Posted by Antonio 1 year, 3 months ago (Sept. 17, 2007)

Hot on the heels of my wondering why I was beginning to hate the term platform, I came across Marc Andreessen's awesome post on the three kinds of things you see labeled as "Internet platforms" these days. Despite only agreeing with half of it, I would say that this is a superb post— the kind of essay that makes you think you should be paying for it. He does a great job of dissecting the entire evolution of the web-as-platform, going through three stages: 1. APIs (Flickr), 2. Plug-ins (Facebook), and 3. runtime (Salesforce), explaining at each step how the developer's work changes. On top of being a very lucid synthesis of what has been going on over the last 10 years in the web, and not being sloppy in his use of the term (platform), he also has a whole bunch of golden nuggets about how stuff gets built today that are worth reading. I can not recommend it highly enough.

Now for the part that I don't totally buy— and I'll mention this only because Marc opens the door at the end of the piece when he argues for programmers to be the ultimate arbiters of what a platform is. To the regular software engineer, platforms have always been about one thing primarily: distribution. When developers were abandoning the Mac for Windows in the early 90s it wasn't about more features and functionality, but about being able to write apps that more people could install and run. When Marc talks about the "ultimate" type of Internet platform (a runtime where developers don't have to worry about running their own infrastructure), I think he overstates the importance of that relative to the relevance of having real reach once you've written an application for a particular platform.

He does mention Facebook, but only as the 2nd type of platform, going so far as to argue for the eventual domination of platforms that also provide their own runtime over those that allow for plug-ins or just provide APIs.

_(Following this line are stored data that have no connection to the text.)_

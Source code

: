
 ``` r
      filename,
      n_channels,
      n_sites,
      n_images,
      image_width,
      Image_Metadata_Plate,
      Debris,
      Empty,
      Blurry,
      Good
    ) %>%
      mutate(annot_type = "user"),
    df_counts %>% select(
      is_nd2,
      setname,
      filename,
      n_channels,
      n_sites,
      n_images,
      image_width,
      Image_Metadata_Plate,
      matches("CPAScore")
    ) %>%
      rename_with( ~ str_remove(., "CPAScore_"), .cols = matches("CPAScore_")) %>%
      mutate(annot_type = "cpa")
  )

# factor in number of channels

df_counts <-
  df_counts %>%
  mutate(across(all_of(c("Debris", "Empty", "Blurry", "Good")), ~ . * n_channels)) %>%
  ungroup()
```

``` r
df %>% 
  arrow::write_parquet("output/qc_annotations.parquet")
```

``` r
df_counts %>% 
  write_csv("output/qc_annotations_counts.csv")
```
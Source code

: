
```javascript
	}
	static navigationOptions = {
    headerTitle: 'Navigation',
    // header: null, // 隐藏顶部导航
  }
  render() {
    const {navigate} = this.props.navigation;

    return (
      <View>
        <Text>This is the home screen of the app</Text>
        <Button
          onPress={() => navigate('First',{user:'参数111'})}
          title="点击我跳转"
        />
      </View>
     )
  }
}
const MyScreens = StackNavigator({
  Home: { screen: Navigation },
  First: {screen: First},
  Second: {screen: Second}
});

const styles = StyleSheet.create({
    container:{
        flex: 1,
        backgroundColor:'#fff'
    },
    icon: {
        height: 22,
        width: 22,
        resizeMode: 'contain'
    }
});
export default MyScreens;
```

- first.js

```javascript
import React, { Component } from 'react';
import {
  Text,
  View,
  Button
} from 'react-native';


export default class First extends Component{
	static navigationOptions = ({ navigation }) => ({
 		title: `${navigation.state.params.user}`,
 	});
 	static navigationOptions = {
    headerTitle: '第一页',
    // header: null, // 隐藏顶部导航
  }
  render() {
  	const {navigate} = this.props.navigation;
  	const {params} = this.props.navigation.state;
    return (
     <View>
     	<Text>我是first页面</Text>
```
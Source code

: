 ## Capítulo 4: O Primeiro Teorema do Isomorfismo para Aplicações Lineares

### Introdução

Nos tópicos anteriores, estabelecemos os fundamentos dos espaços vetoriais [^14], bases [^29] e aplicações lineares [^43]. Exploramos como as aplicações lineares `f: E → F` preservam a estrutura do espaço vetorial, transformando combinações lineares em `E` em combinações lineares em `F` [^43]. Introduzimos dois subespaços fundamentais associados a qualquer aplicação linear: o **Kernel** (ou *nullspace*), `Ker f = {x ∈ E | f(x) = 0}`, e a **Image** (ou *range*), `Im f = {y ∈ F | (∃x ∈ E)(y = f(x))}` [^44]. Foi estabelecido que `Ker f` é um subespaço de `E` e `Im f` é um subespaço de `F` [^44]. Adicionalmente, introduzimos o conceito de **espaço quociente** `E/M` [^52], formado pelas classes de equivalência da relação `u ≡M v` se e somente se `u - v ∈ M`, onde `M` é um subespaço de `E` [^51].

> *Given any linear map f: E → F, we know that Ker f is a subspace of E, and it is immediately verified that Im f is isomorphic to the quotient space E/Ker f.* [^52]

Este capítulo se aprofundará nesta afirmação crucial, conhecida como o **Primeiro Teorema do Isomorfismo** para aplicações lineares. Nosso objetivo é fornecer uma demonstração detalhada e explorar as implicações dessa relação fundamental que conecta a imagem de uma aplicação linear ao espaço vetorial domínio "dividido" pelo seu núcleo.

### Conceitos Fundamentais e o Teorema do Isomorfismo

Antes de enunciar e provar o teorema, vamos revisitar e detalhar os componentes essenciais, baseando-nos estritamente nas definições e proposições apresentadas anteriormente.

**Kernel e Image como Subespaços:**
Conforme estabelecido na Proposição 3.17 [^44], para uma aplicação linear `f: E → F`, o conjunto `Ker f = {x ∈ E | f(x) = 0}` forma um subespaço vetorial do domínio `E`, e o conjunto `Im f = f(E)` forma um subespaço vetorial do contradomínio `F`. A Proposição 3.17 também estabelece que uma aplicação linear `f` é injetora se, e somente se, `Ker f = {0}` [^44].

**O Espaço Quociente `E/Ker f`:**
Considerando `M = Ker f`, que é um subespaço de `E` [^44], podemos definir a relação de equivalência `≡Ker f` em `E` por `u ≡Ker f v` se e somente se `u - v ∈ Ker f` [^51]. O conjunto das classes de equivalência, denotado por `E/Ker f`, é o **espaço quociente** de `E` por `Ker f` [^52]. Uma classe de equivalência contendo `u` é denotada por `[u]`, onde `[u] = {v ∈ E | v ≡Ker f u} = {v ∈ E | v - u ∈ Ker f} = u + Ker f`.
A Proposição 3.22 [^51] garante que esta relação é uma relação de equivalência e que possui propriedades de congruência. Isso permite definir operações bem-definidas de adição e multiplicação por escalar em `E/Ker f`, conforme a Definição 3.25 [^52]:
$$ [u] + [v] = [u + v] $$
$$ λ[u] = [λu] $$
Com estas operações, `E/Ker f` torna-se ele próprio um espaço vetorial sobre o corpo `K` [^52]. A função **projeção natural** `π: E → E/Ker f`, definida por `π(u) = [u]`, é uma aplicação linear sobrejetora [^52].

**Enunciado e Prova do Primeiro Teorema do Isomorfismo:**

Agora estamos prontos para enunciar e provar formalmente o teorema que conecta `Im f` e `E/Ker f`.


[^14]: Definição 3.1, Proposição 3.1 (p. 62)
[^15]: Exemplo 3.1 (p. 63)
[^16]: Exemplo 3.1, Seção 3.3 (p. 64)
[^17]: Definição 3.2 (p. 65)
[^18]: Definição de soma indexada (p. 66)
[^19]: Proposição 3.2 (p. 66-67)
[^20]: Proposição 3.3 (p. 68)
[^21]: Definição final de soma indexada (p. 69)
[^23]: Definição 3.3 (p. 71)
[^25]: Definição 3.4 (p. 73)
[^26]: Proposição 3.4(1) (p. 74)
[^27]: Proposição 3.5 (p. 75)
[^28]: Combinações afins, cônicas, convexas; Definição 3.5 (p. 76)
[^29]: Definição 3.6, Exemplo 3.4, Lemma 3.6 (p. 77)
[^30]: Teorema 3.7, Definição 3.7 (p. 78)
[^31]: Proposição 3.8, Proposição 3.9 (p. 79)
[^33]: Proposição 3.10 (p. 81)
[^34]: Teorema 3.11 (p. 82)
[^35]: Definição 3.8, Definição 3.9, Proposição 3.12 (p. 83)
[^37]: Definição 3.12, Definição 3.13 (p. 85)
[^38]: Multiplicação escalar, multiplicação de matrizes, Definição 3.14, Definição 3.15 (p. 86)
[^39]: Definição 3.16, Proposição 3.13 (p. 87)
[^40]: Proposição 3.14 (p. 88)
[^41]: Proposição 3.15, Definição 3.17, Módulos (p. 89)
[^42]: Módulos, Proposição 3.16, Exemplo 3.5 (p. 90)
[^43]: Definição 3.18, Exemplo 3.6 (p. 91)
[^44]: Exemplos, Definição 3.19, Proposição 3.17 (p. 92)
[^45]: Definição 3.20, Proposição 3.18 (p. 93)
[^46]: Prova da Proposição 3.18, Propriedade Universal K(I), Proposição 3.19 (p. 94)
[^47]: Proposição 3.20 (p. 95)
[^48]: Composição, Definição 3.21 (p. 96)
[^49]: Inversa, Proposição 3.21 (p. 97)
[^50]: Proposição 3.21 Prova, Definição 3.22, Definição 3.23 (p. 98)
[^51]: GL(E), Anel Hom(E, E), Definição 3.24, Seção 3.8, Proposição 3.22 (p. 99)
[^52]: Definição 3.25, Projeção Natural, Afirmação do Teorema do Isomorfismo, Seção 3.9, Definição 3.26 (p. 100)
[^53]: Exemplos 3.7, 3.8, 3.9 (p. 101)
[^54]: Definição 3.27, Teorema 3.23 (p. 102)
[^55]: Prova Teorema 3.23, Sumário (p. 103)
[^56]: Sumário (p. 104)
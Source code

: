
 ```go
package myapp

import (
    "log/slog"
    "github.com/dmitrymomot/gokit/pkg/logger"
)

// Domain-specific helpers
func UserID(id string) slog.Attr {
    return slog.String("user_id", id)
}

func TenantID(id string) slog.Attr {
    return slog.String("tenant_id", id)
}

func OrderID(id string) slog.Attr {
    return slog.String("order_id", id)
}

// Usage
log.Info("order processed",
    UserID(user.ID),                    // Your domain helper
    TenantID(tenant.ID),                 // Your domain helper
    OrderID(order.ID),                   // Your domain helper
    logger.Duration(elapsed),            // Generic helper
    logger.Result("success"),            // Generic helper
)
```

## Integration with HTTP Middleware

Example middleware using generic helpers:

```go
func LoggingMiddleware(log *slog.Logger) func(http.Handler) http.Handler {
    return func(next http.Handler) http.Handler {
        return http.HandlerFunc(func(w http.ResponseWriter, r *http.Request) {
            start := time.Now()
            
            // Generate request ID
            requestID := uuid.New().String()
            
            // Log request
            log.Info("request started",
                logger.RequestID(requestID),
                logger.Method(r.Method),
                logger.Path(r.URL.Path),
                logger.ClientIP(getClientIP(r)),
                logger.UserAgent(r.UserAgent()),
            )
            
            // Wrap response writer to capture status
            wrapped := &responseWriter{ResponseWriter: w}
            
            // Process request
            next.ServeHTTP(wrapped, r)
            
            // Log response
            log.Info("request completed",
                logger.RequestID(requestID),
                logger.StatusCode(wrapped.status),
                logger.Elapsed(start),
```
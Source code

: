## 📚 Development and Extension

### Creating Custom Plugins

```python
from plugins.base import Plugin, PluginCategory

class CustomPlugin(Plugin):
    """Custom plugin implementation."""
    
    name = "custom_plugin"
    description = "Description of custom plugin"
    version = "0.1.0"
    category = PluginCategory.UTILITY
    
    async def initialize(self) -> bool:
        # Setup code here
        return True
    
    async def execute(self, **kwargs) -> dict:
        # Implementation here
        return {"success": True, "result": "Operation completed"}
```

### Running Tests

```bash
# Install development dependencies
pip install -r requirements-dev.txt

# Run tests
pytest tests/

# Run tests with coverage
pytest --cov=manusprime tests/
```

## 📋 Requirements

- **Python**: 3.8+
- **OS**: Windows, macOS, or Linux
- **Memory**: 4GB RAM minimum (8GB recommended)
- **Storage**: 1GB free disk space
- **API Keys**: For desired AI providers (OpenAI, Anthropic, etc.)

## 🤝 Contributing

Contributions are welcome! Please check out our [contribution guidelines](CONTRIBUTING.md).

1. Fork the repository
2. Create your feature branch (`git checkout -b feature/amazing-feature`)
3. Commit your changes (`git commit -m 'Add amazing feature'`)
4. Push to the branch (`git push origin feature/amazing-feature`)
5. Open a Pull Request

What is more interesting still is that Amazon EC2 and S3 get labeled as quasi-type-3 platforms (as does Akamai's new EdgeComputing runtime) because they are attempting to provide some runtime capabilities, but not much more of an API. I think he's got this wrong in that Amazon to me seems to realize that the value in a platform service can either come from distribution or from providing a core set of infrastructure services. I like to think the good folks at Amazon know that the Facebooks of the world will bring the access to distribution, but that it's going to take services like S3 and EC2 to allow developers who win to scale these services out. If you want an example, you need to look no further than Renkoo's wildly successful send-a-drink Facebook application, which is being scaled on the back of Amazon's infrastructure.

Developers are naturally prone to distrust "runtimes," mostly because in the past they've implied lock-in. As more folks try to roll out these Internet scale platforms, they would do well to remember this, and build out accordingly.